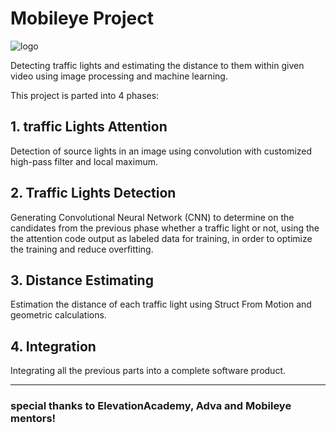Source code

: # Mobileye Project

![logo](https://user-images.githubusercontent.com/57594477/98829618-142f0780-2442-11eb-87c5-93eb1a3cda2b.PNG)

Detecting traffic lights and estimating the distance to them within given video using image processing and machine learning.

This project is parted into 4 phases:

## 1. traffic Lights Attention
Detection of source lights in an image using convolution with customized high-pass filter and local maximum.

## 2. Traffic Lights Detection
Generating Convolutional Neural Network (CNN) to determine on the candidates from the previous phase whether a traffic light or not,
using the the attention code output as labeled data for training, in order to optimize the training and reduce overfitting.

## 3. Distance Estimating
Estimation the distance of each traffic light using Struct From Motion and geometric calculations.

## 4. Integration
Integrating all the previous parts into a complete software product.


 _______
### special thanks to ElevationAcademy, Adva and Mobileye mentors!
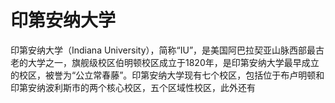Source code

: # 印第安纳大学

印第安纳大学（Indiana University），简称“IU”，是美国阿巴拉契亚山脉西部最古老的大学之一，旗舰级校区伯明顿校区成立于1820年，是印第安纳大学最早成立的校区，被誉为“公立常春藤”。印第安纳大学现有七个校区，包括位于布卢明顿和印第安纳波利斯市的两个核心校区，五个区域性校区，此外还有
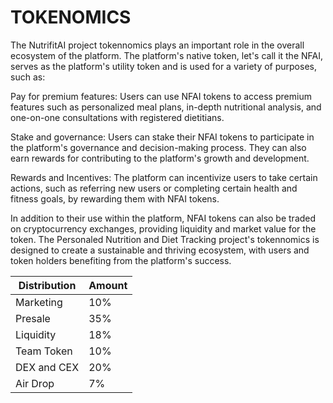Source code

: # TOKENOMICS

The NutrifitAI project tokennomics plays an important role in the overall ecosystem of the platform. The platform's native token, let's call it the NFAI, serves as the platform's utility token and is used for a variety of purposes, such as:

Pay for premium features: Users can use NFAI tokens to access premium features such as personalized meal plans, in-depth nutritional analysis, and one-on-one consultations with registered dietitians.

Stake and governance: Users can stake their NFAI tokens to participate in the platform's governance and decision-making process. They can also earn rewards for contributing to the platform's growth and development.

Rewards and Incentives: The platform can incentivize users to take certain actions, such as referring new users or completing certain health and fitness goals, by rewarding them with NFAI tokens.

In addition to their use within the platform, NFAI tokens can also be traded on cryptocurrency exchanges, providing liquidity and market value for the token. The Personaled Nutrition and Diet Tracking project's tokennomics is designed to create a sustainable and thriving ecosystem, with users and token holders benefiting from the platform's success.

| Distribution | Amount |
|--|--|
| Marketing | 10% |
| Presale| 35% |
| Liquidity| 18% |
| Team Token| 10% |
| DEX and CEX| 20% |
| Air Drop| 7% |
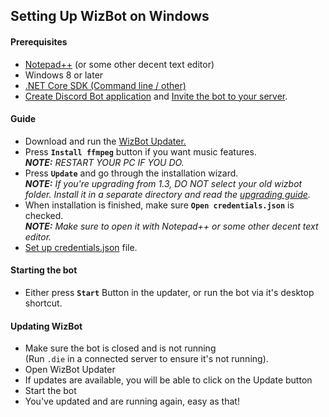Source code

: ## Setting Up WizBot on Windows

#### Prerequisites 
- [Notepad++][Notepad++] (or some other decent text editor)
- Windows 8 or later
- [.NET Core SDK (Command line / other)][.NET Core SDK]
- [Create Discord Bot application](http://wizbot.readthedocs.io/en/latest/JSON%20Explanations/#creating-discord-bot-application) and [Invite the bot to your server](http://wizbot.readthedocs.io/en/latest/JSON%20Explanations/#inviting-your-bot-to-your-server). 

#### Guide 
- Download and run the [WizBot Updater.][Updater]
- Press **`Install ffmpeg`** button if you want music features. 			
***NOTE:** RESTART YOUR PC IF YOU DO.*
- Press **`Update`** and go through the installation wizard.			
***NOTE:** If you're upgrading from 1.3, DO NOT select your old wizbot folder. Install it in a separate directory and read the [upgrading guide](http://wizbot.readthedocs.io/en/latest/guides/Upgrading%20Guide/).*
- When installation is finished, make sure **`Open credentials.json`** is checked. 			
***NOTE:** Make sure to open it with Notepad++ or some other decent text editor.*
- [Set up credentials.json](http://wizbot.readthedocs.io/en/latest/JSON%20Explanations/#setting-up-credentialsjson-file) file.

#### Starting the bot
- Either press **`Start`** Button in the updater, or run the bot via it's desktop shortcut.

#### Updating WizBot
- Make sure the bot is closed and is not running 			
(Run `.die` in a connected server to ensure it's not running).
- Open WizBot Updater
- If updates are available, you will be able to click on the Update button
- Start the bot
- You've updated and are running again, easy as that!

[Updater]: https://dl.wizbot.xyz/
[DiscordApp]: https://discordapp.com/developers/applications/me
[Notepad++]: https://notepad-plus-plus.org/
[Invite Guide]: http://discord.kongslien.net/guide.html
[Google Console]: https://console.developers.google.com
[.NET Core SDK]: https://www.microsoft.com/net/core#windowscmd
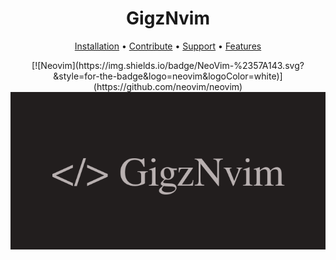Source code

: <h1 align="center">GigzNvim</h1>

<div align="center">
    <a href="#">Installation</a>
    <span> • </span>
    <a href="#">Contribute</a>
    <span> • </span>
    <a href="#">Support</a>
    <span> • </span>
    <a href="#">Features</a>
    <p></p>
</div>
<div align="center">
    [![Neovim](https://img.shields.io/badge/NeoVim-%2357A143.svg?&style=for-the-badge&logo=neovim&logoColor=white)](https://github.com/neovim/neovim)
</div>

<div align="center">
    <img src="https://github.com/AliGigz/gigz-nvim/blob/main/logos/GigzNvim.png">
</div>
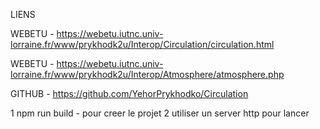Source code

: LIENS 

WEBETU - https://webetu.iutnc.univ-lorraine.fr/www/prykhodk2u/Interop/Circulation/circulation.html

WEBETU - https://webetu.iutnc.univ-lorraine.fr/www/prykhodk2u/Interop/Atmosphere/atmosphere.php

GITHUB - https://github.com/YehorPrykhodko/Circulation

1 npm run build - pour creer le projet
2 utiliser un server http pour lancer 

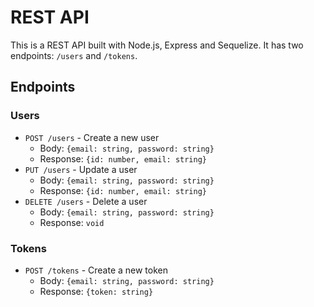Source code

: # REST API

This is a REST API built with Node.js, Express and Sequelize. It has two endpoints: `/users` and `/tokens`.

## Endpoints

### Users

- `POST /users` - Create a new user
  - Body: `{email: string, password: string}`
  - Response: `{id: number, email: string}`
- `PUT /users` - Update a user
  - Body: `{email: string, password: string}`
  - Response: `{id: number, email: string}`
- `DELETE /users` - Delete a user
  - Body: `{email: string, password: string}`
  - Response: `void`

### Tokens

- `POST /tokens` - Create a new token
  - Body: `{email: string, password: string}`
  - Response: `{token: string}`
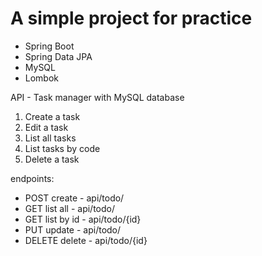 # A simple project for practice
- Spring Boot
- Spring Data JPA
- MySQL
- Lombok
  
API - Task manager with MySQL database

1. Create a task
2. Edit a task
3. List all tasks
4. List tasks by code
5. Delete a task

endpoints:
- POST create - api/todo/ 
- GET list all - api/todo/
- GET list by id - api/todo/{id}
- PUT update - api/todo/
- DELETE delete - api/todo/{id}

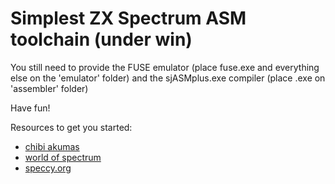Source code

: # Simplest ZX Spectrum ASM toolchain (under win)

You still need to provide the FUSE emulator (place fuse.exe and everything else on the 'emulator' folder) and the sjASMplus.exe compiler (place .exe on 'assembler' folder)

Have fun!

Resources to get you started:

- [chibi akumas](https://www.chibiakumas.com/)
- [world of spectrum](https://worldofspectrum.org/)
- [speccy.org](https://www.speccy.org/)
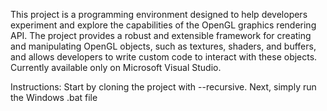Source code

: This project is a programming environment designed to help developers experiment and explore the capabilities of the OpenGL graphics rendering API. The project provides a robust and extensible framework for creating and manipulating OpenGL objects, such as textures, shaders, and buffers, and allows developers to write custom code to interact with these objects. Currently available only on Microsoft Visual Studio.

Instructions: Start by cloning the project with --recursive. Next, simply run the Windows .bat file

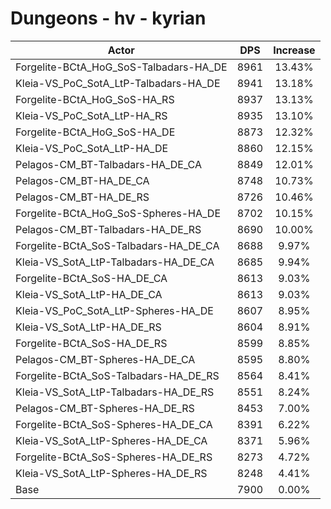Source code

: # Dungeons - hv - kyrian
| Actor | DPS | Increase |
|---|:---:|:---:|
|Forgelite-BCtA_HoG_SoS-Talbadars-HA_DE|8961|13.43%|
|Kleia-VS_PoC_SotA_LtP-Talbadars-HA_DE|8941|13.18%|
|Forgelite-BCtA_HoG_SoS-HA_RS|8937|13.13%|
|Kleia-VS_PoC_SotA_LtP-HA_RS|8935|13.10%|
|Forgelite-BCtA_HoG_SoS-HA_DE|8873|12.32%|
|Kleia-VS_PoC_SotA_LtP-HA_DE|8860|12.15%|
|Pelagos-CM_BT-Talbadars-HA_DE_CA|8849|12.01%|
|Pelagos-CM_BT-HA_DE_CA|8748|10.73%|
|Pelagos-CM_BT-HA_DE_RS|8726|10.46%|
|Forgelite-BCtA_HoG_SoS-Spheres-HA_DE|8702|10.15%|
|Pelagos-CM_BT-Talbadars-HA_DE_RS|8690|10.00%|
|Forgelite-BCtA_SoS-Talbadars-HA_DE_CA|8688|9.97%|
|Kleia-VS_SotA_LtP-Talbadars-HA_DE_CA|8685|9.94%|
|Forgelite-BCtA_SoS-HA_DE_CA|8613|9.03%|
|Kleia-VS_SotA_LtP-HA_DE_CA|8613|9.03%|
|Kleia-VS_PoC_SotA_LtP-Spheres-HA_DE|8607|8.95%|
|Kleia-VS_SotA_LtP-HA_DE_RS|8604|8.91%|
|Forgelite-BCtA_SoS-HA_DE_RS|8599|8.85%|
|Pelagos-CM_BT-Spheres-HA_DE_CA|8595|8.80%|
|Forgelite-BCtA_SoS-Talbadars-HA_DE_RS|8564|8.41%|
|Kleia-VS_SotA_LtP-Talbadars-HA_DE_RS|8551|8.24%|
|Pelagos-CM_BT-Spheres-HA_DE_RS|8453|7.00%|
|Forgelite-BCtA_SoS-Spheres-HA_DE_CA|8391|6.22%|
|Kleia-VS_SotA_LtP-Spheres-HA_DE_CA|8371|5.96%|
|Forgelite-BCtA_SoS-Spheres-HA_DE_RS|8273|4.72%|
|Kleia-VS_SotA_LtP-Spheres-HA_DE_RS|8248|4.41%|
|Base|7900|0.00%|
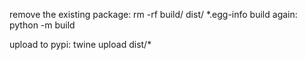 remove the existing package: rm -rf build/ dist/ *.egg-info
build again: python -m build 

upload to pypi: twine upload dist/* 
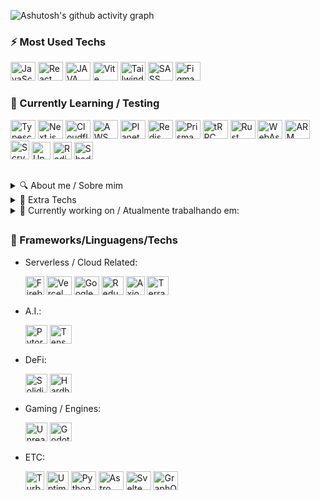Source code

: ![Ashutosh's github activity graph](https://github-readme-activity-graph.vercel.app/graph?username=v-Kaefer&theme=github-compact&height=350&hide_border=true&hide_title=true)

<!--<div>
  <a href=""><img align="left" width="47%" src="https://github-readme-stats.vercel.app/api?username=v-Kaefer&show_icons=true&theme=dracula&include_all_commits=true&count_private=true"/></a><a href=""><img title="" height="30" width="40" src="" /></a>
  <a href=""><img align="left" width="48%" src="https://github-readme-stats.vercel.app/api/top-langs/?username=v-Kaefer&include_all_langs=true&count_private=true"></a>
</div>-->

### ⚡ Most Used Techs
<div alt="Most Used" style="display: inline_block;">
  <a href="https://www.javascript.com/"><img title="JavaScript" height="30" width="40" src="https://cdn.jsdelivr.net/gh/devicons/devicon/icons/javascript/javascript-original.svg"/></a>
  <a href="https://react.dev"><img title="React" height="30" width="40" src="https://api.iconify.design/skill-icons/react-dark.svg" /></a>
  <a href="https://www.java.com"><img title="JAVA" height="30" width="40" src="https://api.iconify.design/skill-icons/java-light.svg?color=white" /></a>
  <a href="https://vitejs.dev"><img title="Vite"  height="30" width="40" src="https://api.iconify.design/skill-icons/vite-dark.svg"/></a>
  <a href="https://tailwindcss.com"><img title="Tailwind" height="30" width="40" src="https://api.iconify.design/skill-icons/tailwindcss-dark.svg" /></a>
  <a href="https://sass-lang.com"><img title="SASS" height="30" width="40" src="https://api.iconify.design/skill-icons/sass.svg" /></a>
  <a href="https://www.figma.com"><img title="Figma" height="30" width="40" src="https://api.iconify.design/skill-icons/figma-light.svg"/></a>
  <!--<a href="https://www.canva.com"><img alt="Canva" height="30" width="40" src="https://cdn.jsdelivr.net/gh/devicons/devicon/icons/canva/canva-original.svg" /></a>-->
</div>

### 📝 Currently Learning / Testing
<div style="display: inline_block;">
  <a href="https://www.typescriptlang.org"><img title="Typescript" height="30" width="40" src="https://cdn.jsdelivr.net/gh/devicons/devicon/icons/typescript/typescript-plain.svg" /></a>
  <a href="https://nextjs.org"><img title="Next.js" height="30" width="40" src="https://api.iconify.design/skill-icons/nextjs-light.svg" /></a>
  <!--<a href="https://nodejs.org"><img title="Node.js" height="30" width="40" src="https://api.iconify.design/skill-icons/nodejs-light.svg?color=white" /></a>-->
  <a href="https://pages.cloudflare.com/"><img title="Cloudflare" height="30" width="40" src="https://api.iconify.design/skill-icons/cloudflare-light.svg" /></a>
  <a href="https://aws.amazon.com"><img title="AWS" height="30" width="40" src="https://api.iconify.design/skill-icons/aws-light.svg" /></a>
  <a href="https://planetscale.com"><img title="PlanetScale" height="30" width="40" src="https://api.iconify.design/skill-icons/planetscale-light.svg?color=white" /></a>
  <a href="https://redis.io"><img title="Redis" height="30" width="40" src="https://api.iconify.design/skill-icons/redis-dark.svg" /></a>
  <a href="https://www.prisma.io/"><img title="Prisma" height="30" width="40" src="https://api.iconify.design/skill-icons/prisma.svg" /></a>
  <a href="https://trpc.io"><img title="tRPC" height="30" width="40" src="https://api.iconify.design/devicon/trpc.svg" /></a>
  <a href="https://www.rust-lang.org"><img title="Rust" height="30" width="40" src="https://api.iconify.design/skill-icons/rust.svg"/></a>
  <a href="https://www.webassembly.org"><img title="WebAssembly" height="30" width="40" src="https://api.iconify.design/skill-icons/webassembly.svg"/></a>
  <a href="https://developer.arm.com"><img title="ARM Assembly" height="30" width="40" src="https://api.iconify.design/file-icons/assembly-arm.svg?color=white" /></a>
  <a href="https://github.com/radixdlt/radixdlt-scrypto"><img title="Scrypto" height="30" width="30" src="https://avatars.githubusercontent.com/u/34097377?s=48&amp;v=4" /></a>
  <a href="https://upstash.com/"><img title="Upstash" height="28" width="30" src="https://api.iconify.design/logos/upstash-icon.svg" /></a>
  <a href="https://radix-ui.com/"><img title="Radix.ui" height="28" width="30" src="https://api.iconify.design/simple-icons/radixui.svg?color=white" /></a>
  <a href="https://ui.shadcn.com"><img title="Shadcn UI" height="28" width="30" src="https://api.iconify.design/simple-icons/shadcnui.svg?color=white" /></a>
  
  
</div>

##
<details text_color=blue>
  <summary>🔍 About me / Sobre mim</summary>

  ##**[ENG]**

  I am currently focused on learning as much as possible from my current degree. As well as, working in several sectors during my internships and undertaking with my side projects.
  I'm interested in the areas of Information Security; Decentralized Finance (DeFi); Blockchain (Smart Contracts); A.I.; Games. Most of the techs i'm learning, i used in freelancing and/or own projects.                            
  Self-taught programmer, but I recently started my degree in Software Engineering (2023/1).
  
  ##**[PT-BR]**
  
  Atualmente estou focado em aprender o máximo possível com a minha atual graduação. Assim como, atuar em diversos setores durante meus estágios e empreender com meus *side projects*.
  Tenho interesse nas áreas de Segurança da Informação; Finanças Descentralizadas (DeFi); Blockchain (*Smart Contracts*); A.I.; Games. A maioria das *techs* que estou aprendendo, uso em *freelas* e/ou projetos próprios.
  Programador autodidata, mas recentemente iniciei a licenciatura em Engenharia de Software (2023/1).
</details>

<details>
  <summary>📂 Extra Techs</summary>
  <div style="display: inline_block;">
    
   - Workflow:
     
     <a href="https://code.visualstudio.com/"><img title="VSCode" height="30" width="40" src="https://api.iconify.design/logos/visual-studio-code.svg" /></a>
     <a href="https://desktop.github.com/"><img title="Github Desktop" height="30" width="40" src="https://desktop.github.com/images/desktop-icon.svg" /></a>
     <a href="https://linear.app/"><img title="Linear App" height="38" width="38" src="https://linear.app/_next/image?url=%2F_next%2Fstatic%2Fmedia%2FappIcon.8a73aef2.png&w=1080&q=75" /></a>
     <a href="https://app.eraser.io/"><img title="Eraser.io" height="30" width="40" margin-top="5px" src="https://api.iconify.design/logos/eraser-icon.svg?color=%236be096" /></a>
     <a href="https://obsidian.md"><img title="Obsidian" height="30" width="40" src="https://api.iconify.design/logos/obsidian-icon.svg?color=white" /></a>
     <a href="https://spotify.com"><img title="Spotify" height="30" width="40" src="https://api.iconify.design/logos/spotify-icon.svg?color=white" /></a>
     
<!--  - Serverles / Cloud Related:
  - ETC:

    <a href="https://authjs.dev/"><img title="Auth.js" height="30" width="28" src="https://authjs.dev/img/logo/logo-sm.webp" /></a>
    <a href="https://auth0.com/"><img title="Auth0" height="30" width="35" src="https://api.iconify.design/cib/auth0.svg?color=white" /></a>
    <a href="https://www.hotjar.com/"><img title="Hotjar" height="30" width="35" src="https://api.iconify.design/logos/hotjar-icon.svg?color=%236be096" /></a>
    -->
  </div>
</details>

<details>
  <summary>📅 Currently working on / Atualmente trabalhando em:</summary>
  
  - Startup(s) [2]:

    LELA Project, XRB
  
  - Site(s) [1]:

    MirU
</details>

##
### 🌱 Frameworks/Linguagens/Techs
<div style="display: inline_block;">

  - Serverless / Cloud Related:

    <a href="https://firebase.google.com/"><img title="Firebase" height="30" width="30" src="https://api.iconify.design/vscode-icons/file-type-firebase.svg?color=%236be096" /></a>
    <a href="https://vercel.com/"><img title="Vercel" height="30" width="40" src="https://api.iconify.design/skill-icons/vercel-dark.svg" /></a>
    <a href="https://cloud.google.com"><img alt="Google Cloud" height="30" width="40" src="https://api.iconify.design/devicon/googlecloud.svg" /></a>
    <a href="https://redux.js.org/"><img alt="Redux" height="30" width="35" src="https://api.iconify.design/skill-icons/redux.svg" /></a>
    <a href="https://axiom.co/"><img bg-color="white" alt="Axiom" height="30" width="30" src="https://avatars.githubusercontent.com/u/21122348?s=200&v=4" /></a>
    <a href="https://www.terraform.io/"><img alt="Terraform" height="30" width="35" src="https://api.iconify.design/devicon/terraform.svg" /></a>
        
  - A.I.:
    
    <a href="https://pytorch.org/"><img alt="Pytorch" height="30" width="35" src="https://api.iconify.design/skill-icons/pytorch-light.svg" /></a>
    <a href="https://www.tensorflow.org/"><img alt="TensorFlow" height="30" width="35" src="https://api.iconify.design/skill-icons/tensorflow-light.svg" /></a>

  - DeFi:
    
    <img alt="Solidity" height="30" width="35" src="https://api.iconify.design/skill-icons/solidity.svg"/>
    <!-- <img alt="Rust" height="30" width="35" src="https://api.iconify.design/skill-icons/rust.svg" /> -->
    <img alt="Hardhat" height="30" width="35" src="https://api.iconify.design/devicon/hardhat.svg"/>

  - Gaming / Engines:
    
    <img alt="Unreal Engine" height="30" width="35" src="https://api.iconify.design/skill-icons/unrealengine.svg"/>
    <img alt="Godot" height="30" width="35" src="https://api.iconify.design/skill-icons/godot-light.svg"/>

  - ETC:

    <a href="https://turbo.build/"><img alt="Turborepo" height="30" width="30" src="https://api.iconify.design/simple-icons/turborepo.svg?color=white" /></a>
    <a href="https://uptime.kuma.pet/"><img alt="Uptime Kuma" height="30" width="35" src="https://api.iconify.design/simple-icons/uptimekuma.svg?color=%236be096" /></a>
    <a href="https://www.python.org"><img title="Python" height="30" width="40" src="https://api.iconify.design/skill-icons/python-light.svg" /></a>
    <a href="https://astro.build"><img title="Astro" height="30" width="40" src="https://api.iconify.design/skill-icons/astro.svg" /></a>
    <a href="https://svelte.dev"><img title="Svelte" height="30" width="40" src="https://api.iconify.design/skill-icons/svelte.svg" /></a>
    <a href="https://graphql.org"><img title="GraphQL" height="30" width="40" src="https://api.iconify.design/skill-icons/graphql-dark.svg" /></a>
    
</div>


<!--

<a href=""><img alt="" height="30" width="35" src="" /></a>

#
### Contribuições
<div style="display: inline_block;">
  <img align="left" src="https://img.shields.io/badge/Bitcoin-000?style=for-the-badge&logo=bitcoin&logoColor=white"
style="flex width:fit; max-width: 100%;">
</div>  


**v-Kaefer/v-Kaefer** is a ✨ _special_ ✨ repository because its `README.md` (this file) appears on your GitHub profile.

Here are some ideas to get you started:

- 🔭 I’m currently working on ...
- 🌱 I’m currently learning ...
- 👯 I’m looking to collaborate on ...
- 🤔 I’m looking for help with ...
- 💬 Ask me about ...
- 📫 How to reach me: ...
- 😄 Pronouns: ...
- ⚡ Fun fact: ...

<img alt="Discord" align="center" src="https://img.shields.io/badge/Discord-%235865F2.svg?style=for-the-badge&logo=discord&logoColor=white"/>
<img alt="ProtonMail" align="center" src="https://img.shields.io/badge/ProtonMail-8B89CC?style=for-the-badge&logo=protonmail&logoColor=white"/>
<img align="left" src="https://img.shields.io/badge/Crunchyroll-F47521?style=for-the-badge&logo=crunchyroll&logoColor=white"/>
<img align="left" src="[https://img.shields.io/badge/Windows-0078D6?style=for-the-badge&logo=windows&logoColor=white](https://img.shields.io/badge/Windows%2011-%230079d5.svg?style=for-the-badge&logo=Windows%2011&logoColor=white)"/>
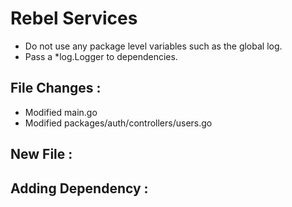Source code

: # Rebel Services

- Do not use any package level variables such as the global log.
- Pass a *log.Logger to dependencies.

## File Changes :
- Modified main.go
- Modified packages/auth/controllers/users.go

## New File :


## Adding Dependency :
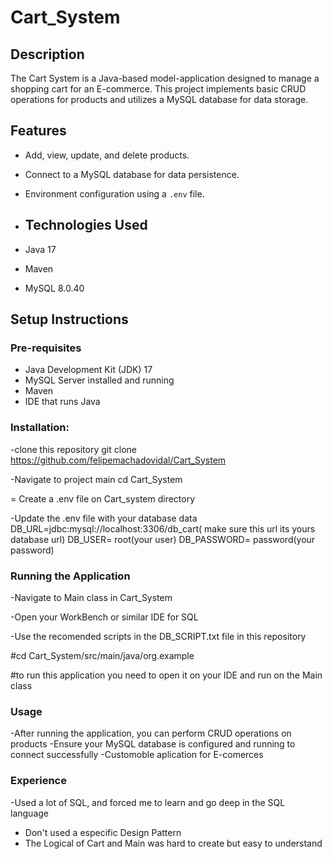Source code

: # Cart_System

## Description
The Cart System is a Java-based model-application designed to manage a shopping cart for an E-commerce. This project implements basic CRUD operations for products and utilizes a MySQL database for data storage.

## Features
- Add, view, update, and delete products.
- Connect to a MySQL database for data persistence.
- Environment configuration using a `.env` file.

- ## Technologies Used
- Java 17
- Maven
- MySQL 8.0.40

 ## Setup Instructions

 ### Pre-requisites
- Java Development Kit (JDK) 17
- MySQL Server installed and running
- Maven
- IDE that runs Java

  
### Installation:
-clone this repository
 git clone https://github.com/felipemachadovidal/Cart_System

 -Navigate to project main
 cd Cart_System

= Create a .env file on Cart_system directory

-Update the .env file with your database data
DB_URL=jdbc:mysql://localhost:3306/db_cart( make sure this url its yours database url)
DB_USER= root(your user)
DB_PASSWORD= password(your password)

### Running the Application
-Navigate to Main class in Cart_System

-Open your WorkBench or similar IDE for SQL

-Use the recomended scripts in the DB_SCRIPT.txt file in this repository

#cd Cart_System/src/main/java/org.example

#to run this application you need to open it on your IDE and run on the Main class

### Usage

-After running the application, you can perform CRUD operations on products
-Ensure your MySQL database is configured and running to connect successfully
-Customoble aplication for E-comerces 

### Experience
-Used a lot of SQL, and forced me to learn and go deep in the SQL language
- Don't used a especific Design Pattern
- The Logical of Cart and Main was hard to create but easy to understand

········

### ACTIVITY
From the records above, work out how many lines contain the string "Talbadars". Give only the number.

### SOLUTION
8